Install Tesseract OCR on Linux

28/12/2020
Chưa phân loại

Tesseract: A free OCR solution

Introduction

Tessereact is considered one of the best OCR solutions available. Since 2006 it is sponsored by Google, previously it was developed by Hewlett Packard in C and C++ between 1985 and 1998.   The system is capable to identify even handwriting, it can learn increasing it’s accuracy, and is among the most developed and complete in the market.

It easily beats commercial competitors like ABBY, if you are looking for a serious solution for OCR, Tesseract is the most accurate one, but don’t expect for massive solutions: it uses a core per process, which means a 8 core processor (hyperthreading accepted) will be able to process 8 or 16 images simultaneously.

When I used Tesseract we managed thousands of potential customers uploading handwritten content, images with text, etc. We used 48 core servers, with DatabaseByDesign and then with AWS, we never had a resources problem.

We had an uploader which discriminated between text files like Microsoft Office or Open Office files and images or scanned documents. The uploader determined whatever the OCR or PHP scripts would process an order, in the field of text recognition.

Tesseact is a great solution, but before thinking about it you must know, last Tesseract’s versions brought big improvements, some of them mean hard work. While training could last for hours or days, recent Tesserct’s versions training may be of days, weeks, or even months if you are looking for a multilingual OCR solution.


Installing Tesseract 4 on Debian / Ubuntu:

apt-get install tesseract-ocr

If you are using a different Linux distribution, you’ll need to copy the last github repository version and copy the .traineddata file into ‘tessdata’ (/usr/share/tesseract-ocr/tessdata or /usr/share/tessdata).

By default Tesseract will install the English language pack, to install additional languages run

apt-get install tesseract-ocr-LANG

for example, to add Hebrew:

apt-get install tesseract-ocr-heb

You can include all languages by running:

apt-get install tesseract-ocr-all

In order for Tesseract to work properly, we will need to use the command “convert”  (convert between image formats as well as resize an image, blur, crop, despeckle, dither, draw on, flip, join, re-sample, and much more) provided by Imagemagick:

Lets install imagemagick with apt-get:

apt-get install imagemagick

Now let’s test Tesseract, find an image containing text and run:

tesseract [image_name] [output file_name]

If installed properly, Tesseract will extract the text from the image.

When I worked with Tesseract, all we needed was to word count documents.
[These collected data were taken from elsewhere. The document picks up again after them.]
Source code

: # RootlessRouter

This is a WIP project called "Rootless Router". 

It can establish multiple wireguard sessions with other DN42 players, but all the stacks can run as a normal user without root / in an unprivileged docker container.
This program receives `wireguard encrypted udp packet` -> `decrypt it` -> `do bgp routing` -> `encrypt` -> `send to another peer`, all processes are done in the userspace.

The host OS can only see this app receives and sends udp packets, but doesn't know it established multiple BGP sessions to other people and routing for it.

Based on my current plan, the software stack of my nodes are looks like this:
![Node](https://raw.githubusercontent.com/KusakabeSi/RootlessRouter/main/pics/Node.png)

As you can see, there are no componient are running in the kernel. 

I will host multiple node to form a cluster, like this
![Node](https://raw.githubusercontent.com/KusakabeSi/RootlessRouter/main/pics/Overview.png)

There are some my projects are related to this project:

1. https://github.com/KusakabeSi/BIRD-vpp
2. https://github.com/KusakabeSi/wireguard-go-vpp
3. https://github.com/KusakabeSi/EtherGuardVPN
Like with any other program you can, and must, train it, in Word we can define some symbols which can be counted or not, if to count or not numbers, etc. the same with Tesseract.

We can also train it’s sensibility to specific images.


Tesseract Optimization:

Size Optimization: According to official sources, the optimal pixels size for an image to be processed successfully by Tesseract is 300DPI. We’ll need to process any image using the -r parameter to enforce this DPI. Increasing the DPI will also increase the processing time.

Page rotation: If when scanned the page wasn’t properly rotated and stays 180° or 45°, Tesseract’s accuracy will decrease, you can use this Python script to automatically detect and fix rotation issues.

Border Removal: According to Tesseract’s official man, borders can erroneously be picked as characters, especially dark borders and where there is gradation variety. Removing borders may be a good step to achieve the maximal accuracy with Tesseract.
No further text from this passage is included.